Whichever way the debate ends up, it is clear that reasonable regulation for waiting periods, certain types of weapons and ammunition, the capacity of magazines, as well as restrictions to ineligible people should be on the table. If the horrifying spate of mass shootings shows us anything, it is that preventing unstable people from having immediate access to military style firearms, ammo and magazines capable of rapidly firing hundreds of rounds in short durations, while not a panacea, can be effective. As police in the post-Columbine period now respond to confront active shooters, limiting the lethality and rapidity of these mass shooting barrages is critical.

Recurring Horrific Mass Murders Buck Overall Violent Crime Decline

Gun rights advocates are correct that assault rifles, while often in the news, are actually not responsible for a large proportion of killings, or most mass killings (those with four or more deaths). They also point out that murder overall is experiencing a steep decline. Crime data, however, paints a more complex figure than what they suggest. Indeed, all murder, including those by firearms, in the United States is actually undergoing a long-term decline. In 1993 there were 24,526 murders and non-negligent homicides in the United States with a rate of 9.5/100,000 people, while by 2011 that dropped to 14,612 and a rate of 4.7. This decline is true for workplace homicides as well, which dropped from 1080 in 1994 to 518 in 2010. Moreover, mass killings are a fraction of our overall murder rate. As steep as the decline is, however, the United States still leads the West in gun violence, surpassed only by Russia, Estonia, Brazil and Mexico. Even America's lower murder rate of 4.7 is still far higher than many other nations: 0.8 for Germany, 1.0 for Australia, 1.1 in France and 1.2 for Britain.

However, as Nick Wing's excellent HuffPost article illustrates, mass murders have bucked this decline, and handguns, arguably the most legally difficult to regulate, account for the overwhelming majority of gun homicides. This is also true even for mass killings where semiautomatic handguns accounted for 71 of the 143 weapons used in mass shootings from 1982-2012. By contrast rifles were used 28 times and shotguns 21 times. It appears that the Navy Yard shooter had a shotgun and handguns taken from armed security. Debate exists as to whether mass shootings are actually increasing. Northeastern's James Fox states that there have been consistently about 20 per year with an average of 100 killed annually for some time, but even this consistency is stark among an overall steep decline in the overall murder rate.

In 2011, handguns accounted for 6,220 homicides of the 12,664 events for which weapon information is available, or 49 percent or almost half of those committed in the United States, while shotguns accounted for 3 percent or 356 deaths, and rifles only 2.6 percent at 323. Deaths from firearms were 8,583, or over two thirds, a clear majority of the total. In contrast, only about one in four or 3000 people were killed from knives, blunt objects, and hands and feet.

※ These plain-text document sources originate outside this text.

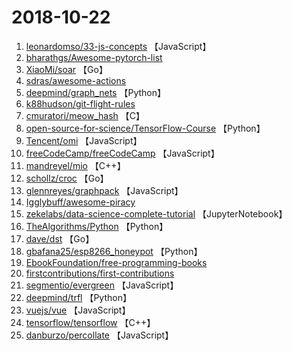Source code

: # 2018-10-22

1. [leonardomso/33-js-concepts](https://github.com/leonardomso/33-js-concepts) 【JavaScript】
2. [bharathgs/Awesome-pytorch-list](https://github.com/bharathgs/Awesome-pytorch-list) 
3. [XiaoMi/soar](https://github.com/XiaoMi/soar) 【Go】
4. [sdras/awesome-actions](https://github.com/sdras/awesome-actions) 
5. [deepmind/graph_nets](https://github.com/deepmind/graph_nets) 【Python】
6. [k88hudson/git-flight-rules](https://github.com/k88hudson/git-flight-rules) 
7. [cmuratori/meow_hash](https://github.com/cmuratori/meow_hash) 【C】
8. [open-source-for-science/TensorFlow-Course](https://github.com/open-source-for-science/TensorFlow-Course) 【Python】
9. [Tencent/omi](https://github.com/Tencent/omi) 【JavaScript】
10. [freeCodeCamp/freeCodeCamp](https://github.com/freeCodeCamp/freeCodeCamp) 【JavaScript】
11. [mandreyel/mio](https://github.com/mandreyel/mio) 【C++】
12. [schollz/croc](https://github.com/schollz/croc) 【Go】
13. [glennreyes/graphpack](https://github.com/glennreyes/graphpack) 【JavaScript】
14. [Igglybuff/awesome-piracy](https://github.com/Igglybuff/awesome-piracy) 
15. [zekelabs/data-science-complete-tutorial](https://github.com/zekelabs/data-science-complete-tutorial) 【JupyterNotebook】
16. [TheAlgorithms/Python](https://github.com/TheAlgorithms/Python) 【Python】
17. [dave/dst](https://github.com/dave/dst) 【Go】
18. [gbafana25/esp8266_honeypot](https://github.com/gbafana25/esp8266_honeypot) 【Python】
19. [EbookFoundation/free-programming-books](https://github.com/EbookFoundation/free-programming-books) 
20. [firstcontributions/first-contributions](https://github.com/firstcontributions/first-contributions) 
21. [segmentio/evergreen](https://github.com/segmentio/evergreen) 【JavaScript】
22. [deepmind/trfl](https://github.com/deepmind/trfl) 【Python】
23. [vuejs/vue](https://github.com/vuejs/vue) 【JavaScript】
24. [tensorflow/tensorflow](https://github.com/tensorflow/tensorflow) 【C++】
25. [danburzo/percollate](https://github.com/danburzo/percollate) 【JavaScript】
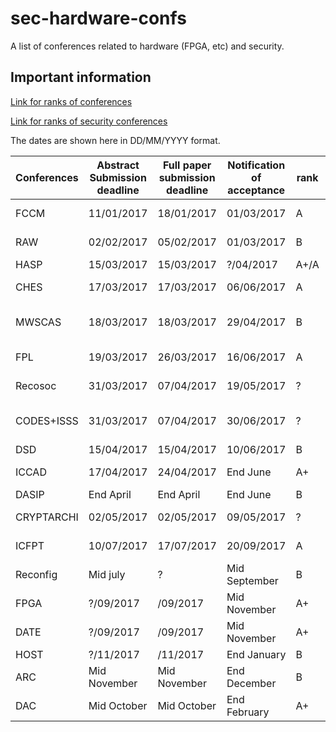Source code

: # sec-hardware-confs
A list of conferences related to hardware (FPGA, etc) and security.

## Important information
[Link for ranks of conferences](https://people.rennes.inria.fr/Olivier.Sentieys/?p=276)

[Link for ranks of security conferences](http://faculty.cs.tamu.edu/guofei/sec_conf_stat.htm)

The dates are shown here in DD/MM/YYYY format. 

| Conferences | Abstract Submission deadline | Full paper submission deadline | Notification of acceptance | rank | Location              | Link                                     |
| ----------- | ---------------------------- | ------------------------------ | -------------------------- | ---- | --------------------- | ---------------------------------------- |
| FCCM        | 11/01/2017                   | 18/01/2017                     | 01/03/2017                 | A    | Napa, CA, USA         | [Website](http://fccm.org)               |
| RAW         | 02/02/2017                   | 05/02/2017                     | 01/03/2017                 | B    | Florida USA           | [Website](http://www.ece.lsu.edu/vaidy/raw/) |
| HASP        | 15/03/2017                   | 15/03/2017                     | ?/04/2017                  | A+/A | Toronto               | [Website](http://caslab.csl.yale.edu/workshops/hasp2017/index.html) |
| CHES        | 17/03/2017                   | 17/03/2017                     | 06/06/2017                 | A    | Taipei, Taiwan        | [Website](http://www.chesworkshop.org/2017/) |
| MWSCAS      | 18/03/2017                   | 18/03/2017                     | 29/04/2017                 | B    | Boston                | [Website](http://www.mwscas2017.org/call-for-papers/) 4 pages |
| FPL         | 19/03/2017                   | 26/03/2017                     | 16/06/2017                 | A    | Ghent (Belgium)       | [Website](http://www.fpl2017.org/)       |
| Recosoc     | 31/03/2017                   | 07/04/2017                     | 19/05/2017                 | ?    | Madrid, Spain         | [Website](http://www.recosoc.org/)       |
| CODES+ISSS  | 31/03/2017                   | 07/04/2017                     | 30/06/2017                 | ?    | Seoul, South Korea    | [Website](http://esweek.org)             |
| DSD         | 15/04/2017                   | 15/04/2017                     | 10/06/2017                 | B    |                       | [Website](http://dsd-seaa2017.ocg.at)    |
| ICCAD       | 17/04/2017                   | 24/04/2017                     | End June                   | A+   | Irvine (CA, USA)      | [Website](https://iccad.com)             |
| DASIP       | End April                    | End April                      | End June                   | B    | ?                     | [Website](http://ecsi.org/dasip/call-for-papers) |
| CRYPTARCHI  | 02/05/2017                   | 02/05/2017                     | 09/05/2017                 | ?    | Smolenice, Slovakia   | [Website](https://labh-curien.univ-st-etienne.fr/cryptarchi/) |
| ICFPT       | 10/07/2017                   | 17/07/2017                     | 20/09/2017                 | A    | Melbourne (Australia) | [Website](http://www.icfpt.org/)         |
| Reconfig    | Mid july                     | ?                              | Mid September              | B    | ?                     | [Website](http://www.reconfig.org/)      |
| FPGA        | ?/09/2017                    | /09/2017                       | Mid November               | A+   |                       | [Website](http://www.isfpga.org/)        |
| DATE        | ?/09/2017                    | /09/2017                       | Mid November               | A+   |                       | [Website](http://date-conference.com)    |
| HOST        | ?/11/2017                    | /11/2017                       | End January                | B    |                       | [Website](http://date-conference.com)    |
| ARC         | Mid November                 | Mid November                   | End December               | B    | ?                     | [Website](http://www.arc2017.tudelft.nl) |
| DAC         | Mid October                  | Mid October                    | End February               | A+   | ?                     | [Website](http://www.dac.com)            |
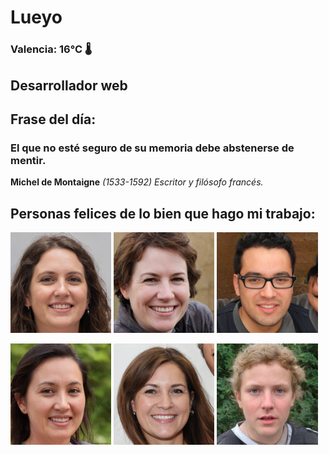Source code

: # Lueyo
### Valencia:  16°C 🌡️
## Desarrollador web
## Frase del día:
<!-- START QUOTE -->
### El que no esté seguro de su memoria debe abstenerse de mentir.
**Michel de Montaigne** *(1533-1592) Escritor y filósofo francés.*
<!-- END QUOTE -->






## Personas felices de lo bien que hago mi trabajo:

<p float="left">
  <img src="src/image_0.png" width="32%" />
  <img src="src/image_1.png" width="32%" /> 
  <img src="src/image_2.png" width="32%" />
</p>
<p float="left">
  <img src="src/image_3.png" width="32%" />
  <img src="src/image_4.png" width="32%" /> 
  <img src="src/image_5.png" width="32%" />
</p>
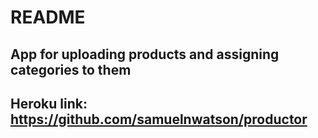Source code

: # README

## App for uploading products and assigning categories to them
## Heroku link: https://github.com/samuelnwatson/productor
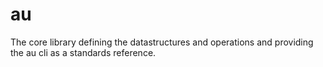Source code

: # au
The core library defining the datastructures and operations and providing the au cli as a standards reference.
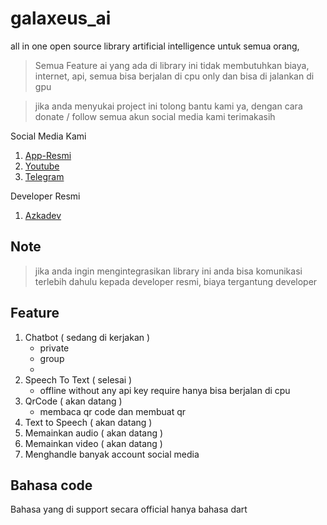 # galaxeus_ai

all in one open source library artificial intelligence untuk semua orang,

> Semua Feature ai yang ada di library ini tidak membutuhkan biaya, internet, api, semua bisa berjalan di cpu only dan bisa di jalankan di gpu

> jika anda menyukai project ini tolong bantu kami ya, dengan cara donate / follow semua akun social media kami terimakasih

Social Media Kami
1. [App-Resmi]()
2. [Youtube](https://youtube.com/c/galaxeus)
3. [Telegram](https://t.me/galaxeusbot)

Developer Resmi
1. [Azkadev](https://github.com/azkadev)

## Note
> jika anda ingin mengintegrasikan library ini anda bisa komunikasi terlebih dahulu kepada developer resmi, biaya tergantung developer

## Feature

1. Chatbot ( sedang di kerjakan )
    - private
    - group
    - 
2. Speech To Text ( selesai )
    - offline without any api key require hanya bisa berjalan di cpu
3. QrCode ( akan datang )
    - membaca qr code dan membuat qr
4. Text to Speech ( akan datang )
5. Memainkan audio ( akan datang )
6. Memainkan video ( akan datang )
7. Menghandle banyak account social media

## Bahasa code
Bahasa yang di support secara official hanya bahasa dart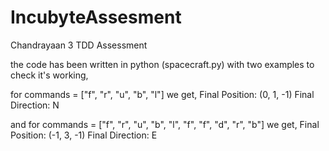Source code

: # IncubyteAssesment
Chandrayaan 3 TDD Assessment

the code has been written in python (spacecraft.py) with two examples to check it's working,

for commands = ["f", "r", "u", "b", "l"]
we get,
Final Position: (0, 1, -1)
Final Direction: N

and for commands = ["f", "r", "u", "b", "l", "f", "f", "d", "r", "b"]
we get,
Final Position: (-1, 3, -1)
Final Direction: E
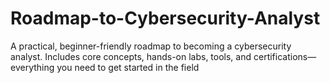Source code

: # Roadmap-to-Cybersecurity-Analyst
A practical, beginner-friendly roadmap to becoming a cybersecurity analyst. Includes core concepts, hands-on labs, tools, and certifications—everything you need to get started in the field
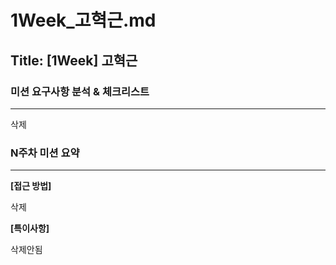 # 1Week_고혁근.md

## Title: [1Week] 고혁근

### 미션 요구사항 분석 & 체크리스트

---

삭제

### N주차 미션 요약

---

**[접근 방법]**

삭제

**[특이사항]**

삭제안됨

If we take a longer lens and look at mass shootings, which include how many are shot as opposed to killed, the numbers become more stark, and handgun violence becomes more visible, it is clear that the problem of violence in this country is related to the ubiquity and ease of access to guns in general, rather than just assault weapons alone like the AR-15, which has been used in some of the more notable sprees.

With this in mind, we can take reasonable Constitutional measures to decrease the ability of mass shooters to kill greater numbers of people while still affording law abiding citizens their rights. This can be accomplished by limiting access to certain types of high capacity magazines, certain types of military style weapons and armour piercing ammo, institute waiting periods, and develop more effective information systems to prevent unstable people from owning guns at all.

However, the NRA's successful infusion of money into state and Congressional district races and their unrealistic warning of a pending all out ban on guns will likely be successful for the foreseeable future as they count on new headlines to obscure the issue.